▶ _WORK INSTRUCTIONS_: Examine each line of the data. Copy those that contain the string "appropriate".

· · ·

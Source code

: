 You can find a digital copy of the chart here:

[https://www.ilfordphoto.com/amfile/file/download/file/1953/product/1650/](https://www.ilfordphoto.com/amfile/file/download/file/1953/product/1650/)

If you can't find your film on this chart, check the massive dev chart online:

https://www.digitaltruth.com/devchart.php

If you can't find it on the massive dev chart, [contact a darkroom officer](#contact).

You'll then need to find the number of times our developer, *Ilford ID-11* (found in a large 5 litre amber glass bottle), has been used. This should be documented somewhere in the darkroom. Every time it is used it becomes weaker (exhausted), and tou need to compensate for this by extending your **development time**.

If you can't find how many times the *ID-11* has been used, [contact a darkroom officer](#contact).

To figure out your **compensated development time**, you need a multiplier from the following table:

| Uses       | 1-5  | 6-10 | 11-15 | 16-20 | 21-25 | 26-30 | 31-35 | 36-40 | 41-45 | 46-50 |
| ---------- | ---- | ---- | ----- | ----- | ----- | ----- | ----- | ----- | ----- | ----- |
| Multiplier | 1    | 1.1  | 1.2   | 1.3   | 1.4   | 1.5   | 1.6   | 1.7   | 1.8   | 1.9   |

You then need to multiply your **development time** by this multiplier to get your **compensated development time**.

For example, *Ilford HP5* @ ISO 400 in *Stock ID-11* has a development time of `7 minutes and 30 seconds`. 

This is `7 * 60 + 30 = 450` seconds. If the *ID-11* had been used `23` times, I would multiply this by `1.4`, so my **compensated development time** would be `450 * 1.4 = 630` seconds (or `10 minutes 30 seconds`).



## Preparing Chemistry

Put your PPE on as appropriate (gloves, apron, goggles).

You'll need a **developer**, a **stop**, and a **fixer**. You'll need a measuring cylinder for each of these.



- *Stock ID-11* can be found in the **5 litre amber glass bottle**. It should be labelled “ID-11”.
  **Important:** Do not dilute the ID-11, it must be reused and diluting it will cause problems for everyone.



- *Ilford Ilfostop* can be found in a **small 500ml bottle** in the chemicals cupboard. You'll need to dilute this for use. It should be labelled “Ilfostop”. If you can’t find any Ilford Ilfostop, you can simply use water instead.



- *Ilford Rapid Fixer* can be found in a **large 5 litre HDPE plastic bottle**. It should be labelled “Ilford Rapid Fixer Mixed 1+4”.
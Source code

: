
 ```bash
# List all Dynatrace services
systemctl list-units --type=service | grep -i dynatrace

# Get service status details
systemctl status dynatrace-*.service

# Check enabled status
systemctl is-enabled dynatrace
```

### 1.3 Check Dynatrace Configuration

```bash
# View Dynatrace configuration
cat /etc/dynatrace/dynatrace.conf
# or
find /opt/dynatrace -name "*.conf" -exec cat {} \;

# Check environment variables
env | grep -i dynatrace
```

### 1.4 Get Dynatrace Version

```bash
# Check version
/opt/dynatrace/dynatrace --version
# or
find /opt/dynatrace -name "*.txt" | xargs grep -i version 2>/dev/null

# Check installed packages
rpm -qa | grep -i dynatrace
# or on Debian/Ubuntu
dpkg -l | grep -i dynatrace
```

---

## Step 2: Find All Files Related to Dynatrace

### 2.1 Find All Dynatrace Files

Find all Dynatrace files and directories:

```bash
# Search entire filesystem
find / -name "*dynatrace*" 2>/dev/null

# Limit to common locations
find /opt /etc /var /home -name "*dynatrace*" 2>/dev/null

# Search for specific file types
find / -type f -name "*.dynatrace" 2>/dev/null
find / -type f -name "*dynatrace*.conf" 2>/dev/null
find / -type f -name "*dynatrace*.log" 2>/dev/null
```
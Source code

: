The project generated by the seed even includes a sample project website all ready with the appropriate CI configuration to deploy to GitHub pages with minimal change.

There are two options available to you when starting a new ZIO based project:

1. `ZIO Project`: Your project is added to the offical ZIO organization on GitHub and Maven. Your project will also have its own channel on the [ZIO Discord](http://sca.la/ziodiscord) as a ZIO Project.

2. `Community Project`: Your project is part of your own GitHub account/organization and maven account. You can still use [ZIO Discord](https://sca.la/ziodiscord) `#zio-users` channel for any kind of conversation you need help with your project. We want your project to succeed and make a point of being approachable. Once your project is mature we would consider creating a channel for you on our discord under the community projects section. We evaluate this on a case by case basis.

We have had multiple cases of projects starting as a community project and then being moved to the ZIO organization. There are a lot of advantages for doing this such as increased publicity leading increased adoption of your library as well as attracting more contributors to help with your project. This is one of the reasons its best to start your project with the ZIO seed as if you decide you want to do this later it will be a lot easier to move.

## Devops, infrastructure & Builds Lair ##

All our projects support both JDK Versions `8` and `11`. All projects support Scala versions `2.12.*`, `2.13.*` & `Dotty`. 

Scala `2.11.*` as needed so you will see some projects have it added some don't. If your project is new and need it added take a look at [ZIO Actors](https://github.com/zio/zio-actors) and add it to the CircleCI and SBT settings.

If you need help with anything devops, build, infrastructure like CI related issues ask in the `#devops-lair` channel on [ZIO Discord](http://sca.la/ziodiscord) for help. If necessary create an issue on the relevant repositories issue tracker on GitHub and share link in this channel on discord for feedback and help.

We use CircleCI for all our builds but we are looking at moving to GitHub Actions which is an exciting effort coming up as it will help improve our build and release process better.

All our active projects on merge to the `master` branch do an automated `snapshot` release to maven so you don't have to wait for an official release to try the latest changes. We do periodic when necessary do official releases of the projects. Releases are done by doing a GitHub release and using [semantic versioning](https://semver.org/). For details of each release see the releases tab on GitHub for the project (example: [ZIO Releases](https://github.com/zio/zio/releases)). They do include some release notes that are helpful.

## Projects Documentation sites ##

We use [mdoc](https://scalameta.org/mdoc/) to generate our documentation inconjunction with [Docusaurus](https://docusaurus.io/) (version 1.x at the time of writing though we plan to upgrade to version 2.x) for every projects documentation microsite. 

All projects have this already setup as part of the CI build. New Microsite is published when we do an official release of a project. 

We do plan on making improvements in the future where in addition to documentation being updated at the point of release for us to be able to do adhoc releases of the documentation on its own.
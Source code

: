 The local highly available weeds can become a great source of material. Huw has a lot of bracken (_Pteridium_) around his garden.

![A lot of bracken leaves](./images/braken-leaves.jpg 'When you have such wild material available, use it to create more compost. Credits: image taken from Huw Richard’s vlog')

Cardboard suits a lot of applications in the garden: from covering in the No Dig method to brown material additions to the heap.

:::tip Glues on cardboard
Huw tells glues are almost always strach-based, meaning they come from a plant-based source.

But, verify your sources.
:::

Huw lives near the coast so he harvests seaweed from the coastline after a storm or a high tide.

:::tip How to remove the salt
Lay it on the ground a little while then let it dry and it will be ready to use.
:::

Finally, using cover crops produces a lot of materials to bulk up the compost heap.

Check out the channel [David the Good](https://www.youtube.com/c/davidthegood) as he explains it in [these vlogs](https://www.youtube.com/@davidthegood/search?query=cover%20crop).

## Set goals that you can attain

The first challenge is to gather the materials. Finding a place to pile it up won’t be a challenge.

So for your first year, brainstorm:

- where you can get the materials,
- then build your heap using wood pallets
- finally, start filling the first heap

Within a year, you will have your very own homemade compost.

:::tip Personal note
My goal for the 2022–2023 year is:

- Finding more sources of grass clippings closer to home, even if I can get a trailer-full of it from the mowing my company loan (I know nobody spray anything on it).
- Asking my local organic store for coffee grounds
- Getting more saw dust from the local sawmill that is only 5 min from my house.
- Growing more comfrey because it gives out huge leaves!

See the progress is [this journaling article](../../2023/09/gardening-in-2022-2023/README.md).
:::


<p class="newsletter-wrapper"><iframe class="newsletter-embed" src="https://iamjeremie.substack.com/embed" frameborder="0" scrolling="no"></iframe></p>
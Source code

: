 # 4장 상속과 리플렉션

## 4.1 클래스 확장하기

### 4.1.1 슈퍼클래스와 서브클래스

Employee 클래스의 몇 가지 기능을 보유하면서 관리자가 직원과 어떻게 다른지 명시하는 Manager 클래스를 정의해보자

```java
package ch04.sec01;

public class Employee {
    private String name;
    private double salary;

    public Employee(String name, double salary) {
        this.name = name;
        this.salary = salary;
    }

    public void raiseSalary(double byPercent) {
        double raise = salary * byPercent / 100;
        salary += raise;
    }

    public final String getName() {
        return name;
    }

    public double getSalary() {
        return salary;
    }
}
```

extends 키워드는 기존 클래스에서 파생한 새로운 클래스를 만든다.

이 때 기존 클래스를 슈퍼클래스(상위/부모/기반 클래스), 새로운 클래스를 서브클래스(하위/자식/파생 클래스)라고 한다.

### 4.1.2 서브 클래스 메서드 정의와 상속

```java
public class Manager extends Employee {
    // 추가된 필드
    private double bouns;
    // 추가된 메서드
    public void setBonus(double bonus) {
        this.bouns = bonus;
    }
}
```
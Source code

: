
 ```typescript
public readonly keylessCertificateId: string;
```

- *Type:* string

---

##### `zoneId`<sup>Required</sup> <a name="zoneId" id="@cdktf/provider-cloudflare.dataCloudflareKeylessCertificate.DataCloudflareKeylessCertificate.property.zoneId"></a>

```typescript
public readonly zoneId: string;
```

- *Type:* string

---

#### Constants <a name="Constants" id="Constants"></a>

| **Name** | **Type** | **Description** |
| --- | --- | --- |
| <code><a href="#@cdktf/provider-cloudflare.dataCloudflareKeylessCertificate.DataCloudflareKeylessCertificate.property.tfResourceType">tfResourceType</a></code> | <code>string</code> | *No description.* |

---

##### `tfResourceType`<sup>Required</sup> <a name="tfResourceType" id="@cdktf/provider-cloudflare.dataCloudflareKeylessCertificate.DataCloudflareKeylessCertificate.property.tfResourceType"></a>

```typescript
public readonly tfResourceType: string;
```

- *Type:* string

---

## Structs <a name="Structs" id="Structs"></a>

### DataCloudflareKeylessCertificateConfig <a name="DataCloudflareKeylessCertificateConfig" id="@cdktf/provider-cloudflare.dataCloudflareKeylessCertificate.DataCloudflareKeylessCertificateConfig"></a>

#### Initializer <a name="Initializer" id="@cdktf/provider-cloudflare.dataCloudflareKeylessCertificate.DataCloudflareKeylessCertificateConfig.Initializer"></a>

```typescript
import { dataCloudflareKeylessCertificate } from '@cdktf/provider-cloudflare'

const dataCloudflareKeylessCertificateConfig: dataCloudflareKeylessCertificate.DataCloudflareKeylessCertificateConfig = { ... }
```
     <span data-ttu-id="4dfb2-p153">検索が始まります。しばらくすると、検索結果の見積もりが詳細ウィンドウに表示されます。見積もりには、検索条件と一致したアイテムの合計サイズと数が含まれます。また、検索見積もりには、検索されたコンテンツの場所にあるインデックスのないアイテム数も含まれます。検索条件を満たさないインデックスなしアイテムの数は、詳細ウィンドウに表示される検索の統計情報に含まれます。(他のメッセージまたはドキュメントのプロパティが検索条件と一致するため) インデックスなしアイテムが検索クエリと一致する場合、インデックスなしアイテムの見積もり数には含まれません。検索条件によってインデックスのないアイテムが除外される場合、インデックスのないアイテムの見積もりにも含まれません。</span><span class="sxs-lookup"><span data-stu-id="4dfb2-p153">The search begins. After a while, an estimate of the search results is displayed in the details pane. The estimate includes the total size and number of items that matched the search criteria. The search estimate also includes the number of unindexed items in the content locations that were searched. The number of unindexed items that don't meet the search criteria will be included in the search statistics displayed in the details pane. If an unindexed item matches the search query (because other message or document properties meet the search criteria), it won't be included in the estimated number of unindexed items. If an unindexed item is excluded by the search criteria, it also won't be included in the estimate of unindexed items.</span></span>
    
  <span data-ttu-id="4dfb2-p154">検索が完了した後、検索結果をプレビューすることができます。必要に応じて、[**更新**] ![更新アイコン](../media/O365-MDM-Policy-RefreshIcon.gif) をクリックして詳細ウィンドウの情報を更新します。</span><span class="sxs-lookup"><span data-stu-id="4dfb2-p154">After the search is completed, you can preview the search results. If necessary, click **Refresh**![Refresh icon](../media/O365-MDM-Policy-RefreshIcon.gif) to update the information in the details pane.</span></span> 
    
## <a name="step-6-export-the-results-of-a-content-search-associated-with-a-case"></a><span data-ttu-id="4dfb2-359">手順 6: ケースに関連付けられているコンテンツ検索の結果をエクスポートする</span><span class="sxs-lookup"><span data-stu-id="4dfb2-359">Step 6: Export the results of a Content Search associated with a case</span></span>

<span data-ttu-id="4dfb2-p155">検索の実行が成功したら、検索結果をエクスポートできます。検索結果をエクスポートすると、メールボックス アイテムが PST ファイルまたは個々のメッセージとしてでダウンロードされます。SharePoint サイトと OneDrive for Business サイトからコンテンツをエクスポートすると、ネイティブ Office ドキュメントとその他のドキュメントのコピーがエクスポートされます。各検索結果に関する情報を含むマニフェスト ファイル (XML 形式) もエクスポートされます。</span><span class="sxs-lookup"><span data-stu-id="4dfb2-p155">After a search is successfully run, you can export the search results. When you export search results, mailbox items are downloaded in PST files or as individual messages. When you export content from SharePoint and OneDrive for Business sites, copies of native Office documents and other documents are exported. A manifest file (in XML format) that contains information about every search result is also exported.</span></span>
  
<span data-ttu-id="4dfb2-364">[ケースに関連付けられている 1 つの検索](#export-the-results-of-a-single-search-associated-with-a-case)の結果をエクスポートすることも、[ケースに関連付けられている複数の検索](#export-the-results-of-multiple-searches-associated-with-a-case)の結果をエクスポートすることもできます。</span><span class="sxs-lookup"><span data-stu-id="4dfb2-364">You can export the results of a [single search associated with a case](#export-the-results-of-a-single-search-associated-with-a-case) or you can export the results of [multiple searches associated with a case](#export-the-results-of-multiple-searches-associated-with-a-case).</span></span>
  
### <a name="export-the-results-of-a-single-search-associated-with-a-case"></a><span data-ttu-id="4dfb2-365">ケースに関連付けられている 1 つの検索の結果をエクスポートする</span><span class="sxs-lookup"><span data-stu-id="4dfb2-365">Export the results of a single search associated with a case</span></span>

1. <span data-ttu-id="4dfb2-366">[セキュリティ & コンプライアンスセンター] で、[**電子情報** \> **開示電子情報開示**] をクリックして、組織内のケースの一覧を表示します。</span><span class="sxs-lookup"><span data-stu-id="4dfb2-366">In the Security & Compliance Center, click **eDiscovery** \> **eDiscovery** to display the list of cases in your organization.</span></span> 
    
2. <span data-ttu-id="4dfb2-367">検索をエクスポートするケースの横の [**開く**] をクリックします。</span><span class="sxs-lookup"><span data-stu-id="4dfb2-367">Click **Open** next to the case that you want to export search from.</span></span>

· · ·

▶ _ANSWER SECTION_:
Put your PPE on as appropriate (gloves, apron, goggles).
:The project generated by the seed even includes a sample project website all ready with the appropriate CI configuration to deploy to GitHub pages with minimal change.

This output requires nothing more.